This project is dealing with how buildings can be a host for the nature by using seagrass as roof material. The goal is global usage, helping to decrease the emissions of greenhouse gasses worldwide by hosting a productive vegetation. The goal is reached by combining ancient thatching technique learned from Læsø (Denmark) with modern digital fabrication.
By studying the properties of the material, its process and aging process, it shows that seagrass possesses the special characteristic that it hardens over time – and that it is this hardening process which, in particular, creates the seagrass roof shapeless surface character. This kind of process is known, in the science of geology, as the process of concretion formed from mineral precipitations found in sedimentary rocks and soil. This mechanism gives the material of seagrass another very specific and rare dimension than other standard building materials: Time.
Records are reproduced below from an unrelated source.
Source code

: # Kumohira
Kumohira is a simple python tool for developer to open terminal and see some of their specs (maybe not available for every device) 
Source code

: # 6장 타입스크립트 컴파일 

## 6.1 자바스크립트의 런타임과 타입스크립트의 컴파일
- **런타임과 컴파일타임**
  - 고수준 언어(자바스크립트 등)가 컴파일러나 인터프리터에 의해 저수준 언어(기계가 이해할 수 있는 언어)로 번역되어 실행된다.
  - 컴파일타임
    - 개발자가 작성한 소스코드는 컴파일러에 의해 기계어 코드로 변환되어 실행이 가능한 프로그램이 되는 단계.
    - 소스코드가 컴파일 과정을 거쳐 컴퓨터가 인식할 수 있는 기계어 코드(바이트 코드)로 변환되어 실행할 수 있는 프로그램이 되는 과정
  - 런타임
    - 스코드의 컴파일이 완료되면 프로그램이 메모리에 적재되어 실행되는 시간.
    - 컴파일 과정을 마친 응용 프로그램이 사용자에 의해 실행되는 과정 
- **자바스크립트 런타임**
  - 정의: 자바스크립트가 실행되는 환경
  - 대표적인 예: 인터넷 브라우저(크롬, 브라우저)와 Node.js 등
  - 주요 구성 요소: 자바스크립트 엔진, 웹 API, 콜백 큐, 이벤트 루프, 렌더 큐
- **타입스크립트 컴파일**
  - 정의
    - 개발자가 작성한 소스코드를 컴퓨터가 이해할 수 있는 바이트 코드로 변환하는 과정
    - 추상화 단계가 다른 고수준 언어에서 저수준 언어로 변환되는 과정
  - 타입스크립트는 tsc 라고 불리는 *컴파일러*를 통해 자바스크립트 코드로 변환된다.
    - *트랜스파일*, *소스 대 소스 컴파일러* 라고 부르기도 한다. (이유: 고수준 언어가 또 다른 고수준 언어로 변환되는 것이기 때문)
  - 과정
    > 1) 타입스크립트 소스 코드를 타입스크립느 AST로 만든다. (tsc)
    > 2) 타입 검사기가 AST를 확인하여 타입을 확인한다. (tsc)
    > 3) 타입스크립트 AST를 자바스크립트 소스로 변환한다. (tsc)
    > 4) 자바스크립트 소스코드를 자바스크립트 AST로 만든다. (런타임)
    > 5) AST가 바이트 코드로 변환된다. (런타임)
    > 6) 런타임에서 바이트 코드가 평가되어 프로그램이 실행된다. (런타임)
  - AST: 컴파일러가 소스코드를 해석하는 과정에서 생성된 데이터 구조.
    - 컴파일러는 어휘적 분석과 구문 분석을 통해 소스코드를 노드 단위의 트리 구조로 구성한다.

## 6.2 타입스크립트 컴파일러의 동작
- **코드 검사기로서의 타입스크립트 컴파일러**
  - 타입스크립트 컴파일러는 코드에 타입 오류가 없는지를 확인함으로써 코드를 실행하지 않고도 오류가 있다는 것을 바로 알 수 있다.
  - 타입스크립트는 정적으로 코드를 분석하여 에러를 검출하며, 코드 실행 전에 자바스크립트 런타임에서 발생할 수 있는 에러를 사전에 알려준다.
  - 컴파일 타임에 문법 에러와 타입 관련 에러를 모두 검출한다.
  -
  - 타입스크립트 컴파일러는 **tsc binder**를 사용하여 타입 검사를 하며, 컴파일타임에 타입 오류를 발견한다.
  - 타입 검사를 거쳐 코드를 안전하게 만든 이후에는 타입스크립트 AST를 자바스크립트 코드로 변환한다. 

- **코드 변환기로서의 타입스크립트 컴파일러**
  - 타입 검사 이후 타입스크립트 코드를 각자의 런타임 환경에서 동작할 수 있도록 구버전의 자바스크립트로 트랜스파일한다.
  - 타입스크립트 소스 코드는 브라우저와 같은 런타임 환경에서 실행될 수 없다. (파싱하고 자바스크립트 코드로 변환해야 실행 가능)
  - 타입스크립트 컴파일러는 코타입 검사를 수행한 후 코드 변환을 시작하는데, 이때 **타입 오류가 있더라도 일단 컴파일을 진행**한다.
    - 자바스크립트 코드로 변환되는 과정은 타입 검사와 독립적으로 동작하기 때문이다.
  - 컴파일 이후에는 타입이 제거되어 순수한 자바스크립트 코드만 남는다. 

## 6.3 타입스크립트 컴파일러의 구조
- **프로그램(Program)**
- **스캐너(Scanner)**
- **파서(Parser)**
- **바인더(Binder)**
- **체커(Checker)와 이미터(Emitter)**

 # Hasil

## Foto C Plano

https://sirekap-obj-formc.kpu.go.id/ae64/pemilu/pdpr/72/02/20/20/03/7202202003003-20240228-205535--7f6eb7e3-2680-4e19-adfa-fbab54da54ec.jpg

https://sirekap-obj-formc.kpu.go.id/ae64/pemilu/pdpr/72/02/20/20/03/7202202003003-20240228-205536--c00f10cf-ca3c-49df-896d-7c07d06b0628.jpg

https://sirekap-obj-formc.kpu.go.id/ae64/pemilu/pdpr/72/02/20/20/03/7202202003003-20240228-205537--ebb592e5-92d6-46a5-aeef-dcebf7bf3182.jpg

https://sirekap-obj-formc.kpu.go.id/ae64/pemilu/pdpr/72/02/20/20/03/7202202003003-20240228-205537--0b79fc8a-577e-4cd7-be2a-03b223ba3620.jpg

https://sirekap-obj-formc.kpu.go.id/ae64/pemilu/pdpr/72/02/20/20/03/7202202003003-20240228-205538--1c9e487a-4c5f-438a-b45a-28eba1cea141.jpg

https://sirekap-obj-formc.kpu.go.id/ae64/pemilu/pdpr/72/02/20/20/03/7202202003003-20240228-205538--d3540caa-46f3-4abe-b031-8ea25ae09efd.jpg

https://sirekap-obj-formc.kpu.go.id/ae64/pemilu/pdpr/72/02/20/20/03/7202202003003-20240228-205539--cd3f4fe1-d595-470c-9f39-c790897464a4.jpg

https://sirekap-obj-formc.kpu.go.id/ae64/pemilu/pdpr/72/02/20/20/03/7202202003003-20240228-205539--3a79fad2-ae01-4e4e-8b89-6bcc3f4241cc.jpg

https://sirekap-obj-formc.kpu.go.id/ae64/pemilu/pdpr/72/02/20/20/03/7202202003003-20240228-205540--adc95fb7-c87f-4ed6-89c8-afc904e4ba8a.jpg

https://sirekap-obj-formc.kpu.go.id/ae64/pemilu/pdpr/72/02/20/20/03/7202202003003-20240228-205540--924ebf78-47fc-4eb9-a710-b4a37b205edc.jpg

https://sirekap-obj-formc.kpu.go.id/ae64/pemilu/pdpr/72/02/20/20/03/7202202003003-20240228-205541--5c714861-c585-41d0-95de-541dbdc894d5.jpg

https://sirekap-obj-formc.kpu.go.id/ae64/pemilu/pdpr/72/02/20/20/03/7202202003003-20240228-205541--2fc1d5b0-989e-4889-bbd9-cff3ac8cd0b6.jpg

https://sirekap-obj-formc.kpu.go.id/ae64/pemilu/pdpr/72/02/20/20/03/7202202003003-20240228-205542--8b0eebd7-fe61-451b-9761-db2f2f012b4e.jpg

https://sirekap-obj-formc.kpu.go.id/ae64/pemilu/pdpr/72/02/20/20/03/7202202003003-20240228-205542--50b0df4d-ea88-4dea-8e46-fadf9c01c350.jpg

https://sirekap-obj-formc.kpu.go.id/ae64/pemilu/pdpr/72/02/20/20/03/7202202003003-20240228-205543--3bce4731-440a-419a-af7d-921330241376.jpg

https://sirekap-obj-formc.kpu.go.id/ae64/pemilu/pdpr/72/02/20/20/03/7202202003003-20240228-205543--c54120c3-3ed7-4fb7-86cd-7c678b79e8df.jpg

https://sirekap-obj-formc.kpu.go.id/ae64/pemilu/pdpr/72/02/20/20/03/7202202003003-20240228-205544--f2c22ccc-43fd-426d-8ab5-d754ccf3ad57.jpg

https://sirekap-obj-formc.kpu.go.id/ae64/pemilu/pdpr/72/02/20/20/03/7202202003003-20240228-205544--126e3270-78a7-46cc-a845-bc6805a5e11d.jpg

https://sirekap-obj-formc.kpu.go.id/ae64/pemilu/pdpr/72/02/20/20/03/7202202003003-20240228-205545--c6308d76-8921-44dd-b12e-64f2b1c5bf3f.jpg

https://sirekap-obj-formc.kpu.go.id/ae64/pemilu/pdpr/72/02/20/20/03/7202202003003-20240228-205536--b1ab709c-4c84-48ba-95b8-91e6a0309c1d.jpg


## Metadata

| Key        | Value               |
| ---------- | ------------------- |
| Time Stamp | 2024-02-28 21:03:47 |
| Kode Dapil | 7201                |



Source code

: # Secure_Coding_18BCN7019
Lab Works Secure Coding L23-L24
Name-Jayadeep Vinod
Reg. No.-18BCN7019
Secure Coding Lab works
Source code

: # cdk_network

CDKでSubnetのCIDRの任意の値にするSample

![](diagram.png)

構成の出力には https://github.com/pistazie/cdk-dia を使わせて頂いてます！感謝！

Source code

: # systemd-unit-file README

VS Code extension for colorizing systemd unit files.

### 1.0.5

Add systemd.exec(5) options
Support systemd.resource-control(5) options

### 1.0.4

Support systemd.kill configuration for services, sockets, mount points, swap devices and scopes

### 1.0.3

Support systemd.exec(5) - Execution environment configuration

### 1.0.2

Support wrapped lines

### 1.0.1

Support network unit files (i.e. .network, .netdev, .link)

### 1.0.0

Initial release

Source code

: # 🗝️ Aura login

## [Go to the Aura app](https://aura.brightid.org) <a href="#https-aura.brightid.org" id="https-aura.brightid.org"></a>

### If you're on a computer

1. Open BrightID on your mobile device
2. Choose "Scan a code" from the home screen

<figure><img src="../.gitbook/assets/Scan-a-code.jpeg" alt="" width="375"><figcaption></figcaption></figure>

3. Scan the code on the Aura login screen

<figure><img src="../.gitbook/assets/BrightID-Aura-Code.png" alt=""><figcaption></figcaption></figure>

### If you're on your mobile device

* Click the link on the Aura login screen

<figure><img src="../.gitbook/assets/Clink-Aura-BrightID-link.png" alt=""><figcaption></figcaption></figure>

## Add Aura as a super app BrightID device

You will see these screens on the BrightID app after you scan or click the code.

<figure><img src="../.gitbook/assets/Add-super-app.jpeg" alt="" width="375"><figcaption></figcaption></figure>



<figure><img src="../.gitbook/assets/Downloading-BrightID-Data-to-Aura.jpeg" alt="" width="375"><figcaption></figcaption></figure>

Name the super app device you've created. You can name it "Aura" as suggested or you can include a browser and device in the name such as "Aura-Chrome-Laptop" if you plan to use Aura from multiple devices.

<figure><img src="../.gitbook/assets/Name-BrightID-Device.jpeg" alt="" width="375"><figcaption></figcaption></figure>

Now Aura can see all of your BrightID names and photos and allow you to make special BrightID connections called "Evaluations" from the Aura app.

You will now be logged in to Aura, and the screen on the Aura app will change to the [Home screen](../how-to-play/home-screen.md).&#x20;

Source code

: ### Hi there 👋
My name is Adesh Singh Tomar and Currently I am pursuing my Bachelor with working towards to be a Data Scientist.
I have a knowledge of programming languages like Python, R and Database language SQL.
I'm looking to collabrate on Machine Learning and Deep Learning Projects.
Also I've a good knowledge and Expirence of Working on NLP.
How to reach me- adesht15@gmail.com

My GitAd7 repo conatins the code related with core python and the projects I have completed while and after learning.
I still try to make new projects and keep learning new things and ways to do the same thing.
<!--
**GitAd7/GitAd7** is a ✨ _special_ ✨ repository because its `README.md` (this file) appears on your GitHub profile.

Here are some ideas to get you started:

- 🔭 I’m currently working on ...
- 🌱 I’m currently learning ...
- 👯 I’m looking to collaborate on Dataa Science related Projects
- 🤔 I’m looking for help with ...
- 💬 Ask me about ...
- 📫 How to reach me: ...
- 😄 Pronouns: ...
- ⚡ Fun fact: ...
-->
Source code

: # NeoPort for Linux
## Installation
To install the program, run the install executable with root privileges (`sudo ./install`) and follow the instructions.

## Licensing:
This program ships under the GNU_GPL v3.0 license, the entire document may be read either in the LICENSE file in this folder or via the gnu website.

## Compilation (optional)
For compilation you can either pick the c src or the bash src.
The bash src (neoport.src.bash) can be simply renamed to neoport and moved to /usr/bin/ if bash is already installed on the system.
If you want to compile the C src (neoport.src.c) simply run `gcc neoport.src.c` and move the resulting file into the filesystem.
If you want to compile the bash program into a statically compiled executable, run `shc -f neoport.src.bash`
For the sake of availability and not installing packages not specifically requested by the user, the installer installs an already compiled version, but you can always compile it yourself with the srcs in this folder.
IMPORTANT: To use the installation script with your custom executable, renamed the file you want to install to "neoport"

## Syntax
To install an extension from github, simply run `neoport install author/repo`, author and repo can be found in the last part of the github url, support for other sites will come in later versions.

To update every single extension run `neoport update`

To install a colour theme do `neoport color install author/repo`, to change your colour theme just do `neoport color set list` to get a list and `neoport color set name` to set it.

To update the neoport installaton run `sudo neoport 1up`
Seagrass has been used as thatching material at the small island of Læsø in Denmark for 300 years. However, the tradition has not yet been integrated in a contemporary context., By adapting morphogenesis from the nature, seagrass holds a new identity and design language The complexity from the Voronoi and phyllotaxis pattern helps to give the new language a geometrical logic. Through computational design, the thesis shows how the geometries can be composed to environment depending shapes and systems. The solar radiation on the surfaces is the main input for the final outcome of the independent design of a cell system over a surface.
The existing roofs made by seagrass have a kind of “bad taste” and lack of sophistication as well which means that many will not describe them as beautiful in a traditional sense. However, I think they have great and interesting potential. Seagrass roof can titillate us and tempt us to use terms like organism, and I think it calls on a discussion of the importance of beauty in architecture and the origin of natural forms and shapes in nature, which I am tempted to call the origin of beauty or grace. To ground the argument, a comparison has been made with different hairstyles. The new design language for the material is proposed to follow the experimentation of hairstyles with fx. the singer Bjôrk.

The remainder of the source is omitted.